I’ve been on a journey to build a wardrobe that actually fits my 6′ frame and that I love to wear. This is the 3rd part in my series. See part 1 and part 2 if you want to catch up 😉 Sometimes it seems like I hardly get a chance to make anything, so it’s helpful to step back and look at my summer progress!
I am slowly working through Curated Closet,
Although it is a process and in the meantime I had to start making clothes asap because I really had nothing to wear after having my 3rd kid. I put all other sewing aside (Read: I bought my girls ready-to-wear for the season and I didn’t sign up for pattern tests), and got busy.
However I didn’t want to make a bunch of quick clothes that I would get bored of quickly, so I needed to make sure I would love them even before I’ve gone through the process of figuring out my style. I did that by sketching out my plan. Not only does it help me visualize the finished outfits, but it helps make sure I will have coordinating pieces that I can mix and match by forcing me to think up the whole outfit and not just one piece that I want. This has similar benefits to a capsule sudoku with some creative liberties since I am not limiting myself to 9 pieces. Plus it’s a new form of art I want to learn. So when I’m away from home and dreaming about my sewing makes I can work on these.
Let me walk you through what I planned for this summer, how much I completed, what got pushed to fall and what got scrapped.
First up is the Anza (modified to tunic) made from Cotton and Steel’s Zephyr Rayon designed by Rashida Coleman Hale.
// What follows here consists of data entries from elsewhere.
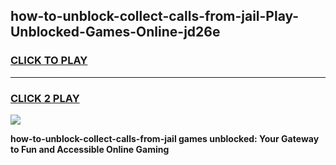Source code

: 
## how-to-unblock-collect-calls-from-jail-Play-Unblocked-Games-Online-jd26e
<h3>
<a href="https://premium76.site?title=how-to-unblock-collect-calls-from-jail&ref=25A">CLICK TO PLAY</a></h3>
<hr>

<h3>
<a href="https://premium76.site?title=how-to-unblock-collect-calls-from-jail&ref=25A">CLICK 2 PLAY</a>
  
</h3>

<a href="https://premium76.site?title=how-to-unblock-collect-calls-from-jail&ref=25A"><img src="https://clearcache.store/games.png"></a>


**how-to-unblock-collect-calls-from-jail games unblocked: Your Gateway to Fun and Accessible Online Gaming**
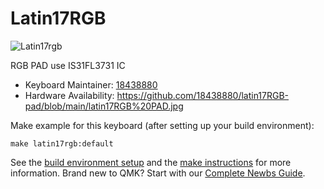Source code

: # Latin17RGB

![Latin17rgb](https://i.imgur.com/UoGWpw9l.jpg)

  RGB PAD use IS31FL3731 IC

* Keyboard Maintainer: [18438880](https://github.com/18438880)
* Hardware Availability: https://github.com/18438880/latin17RGB-pad/blob/main/latin17RGB%20PAD.jpg

Make example for this keyboard (after setting up your build environment):

    make latin17rgb:default

See the [build environment setup](https://docs.qmk.fm/#/getting_started_build_tools) and the [make instructions](https://docs.qmk.fm/#/getting_started_make_guide) for more information. Brand new to QMK? Start with our [Complete Newbs Guide](https://docs.qmk.fm/#/newbs).
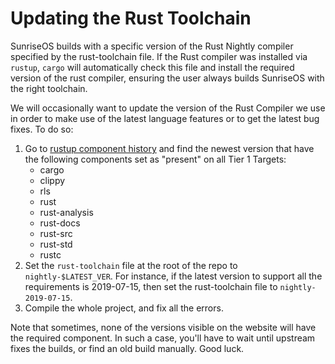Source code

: # Updating the Rust Toolchain

SunriseOS builds with a specific version of the Rust Nightly compiler specified by the rust-toolchain file. If the Rust compiler was installed via `rustup`, `cargo` will automatically check this file and install the required version of the rust compiler, ensuring the user always builds SunriseOS with the right toolchain.

We will occasionally want to update the version of the Rust Compiler we use in order to make use of the latest language features or to get the latest bug fixes. To do so:

1. Go to [rustup component history] and find the newest version that have the following components set as "present" on all Tier 1 Targets:
    - cargo
    - clippy
    - rls
    - rust
    - rust-analysis
    - rust-docs
    - rust-src
    - rust-std
    - rustc
2. Set the `rust-toolchain` file at the root of the repo to `nightly-$LATEST_VER`. For instance, if the latest version to support all the requirements is 2019-07-15, then set the rust-toolchain file to `nightly-2019-07-15`.
3. Compile the whole project, and fix all the errors.

Note that sometimes, none of the versions visible on the website will have the required component. In such a case, you'll have to wait until upstream fixes the builds, or find an old build manually. Good luck.

[rustup component history]: https://rust-lang.github.io/rustup-components-history/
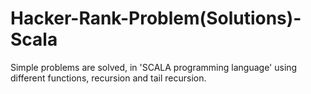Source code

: # Hacker-Rank-Problem(Solutions)-Scala
Simple problems are solved, in 'SCALA programming language' using different functions, recursion and tail recursion.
I changed my mind on the pants. I have had turquoise pants pinned for a couple years now. I wanted the Emers from Stitch Fix, but even Stitch Fix doesn’t make clothes long enough for me. The good thing about following a plan like this is I become aware of what I really want. I don’t put them in any order, but rather I start on whichever piece I’m itching to sew next. Then I can evaluate the items I keep pushing off and ask myself why. Do I not like it anymore? Is it the wrong season? In this case I realized I don’t really want bright bold colored pants anymore. I feel like turquoise is on it’s way out for me and these sketches helped me get there before I wasted time and fabric.
Here’s the McCall’s button down top using a modified McCalls 7351 I wrote about the process, including the bleaching experience here. I decided to buy the pink shorts from J.Crew instead of making them, because shorts are one of the few things I can get in my size. I love that J.Crew has a variety of inseams so I get to pick what’s right for me.
I didn’t get to the denim dress. I have a couple denim and chambray shirt dresses that I want to make for fall, but I think I’m going to re-think and re-draw this one. I’m still planning to make the grey tencel woven joggers. They got pushed to fall sewing once the 100 degree weather hit. The mustard stripes got replaced with these navy stripes which I made with the free Lago Tank pattern:
For this next drawing the only outfit that I made exactly as drawn was the second one. The others I changed up a bit. The black and white stripes was my first run before deciding to go with the Anza Dress.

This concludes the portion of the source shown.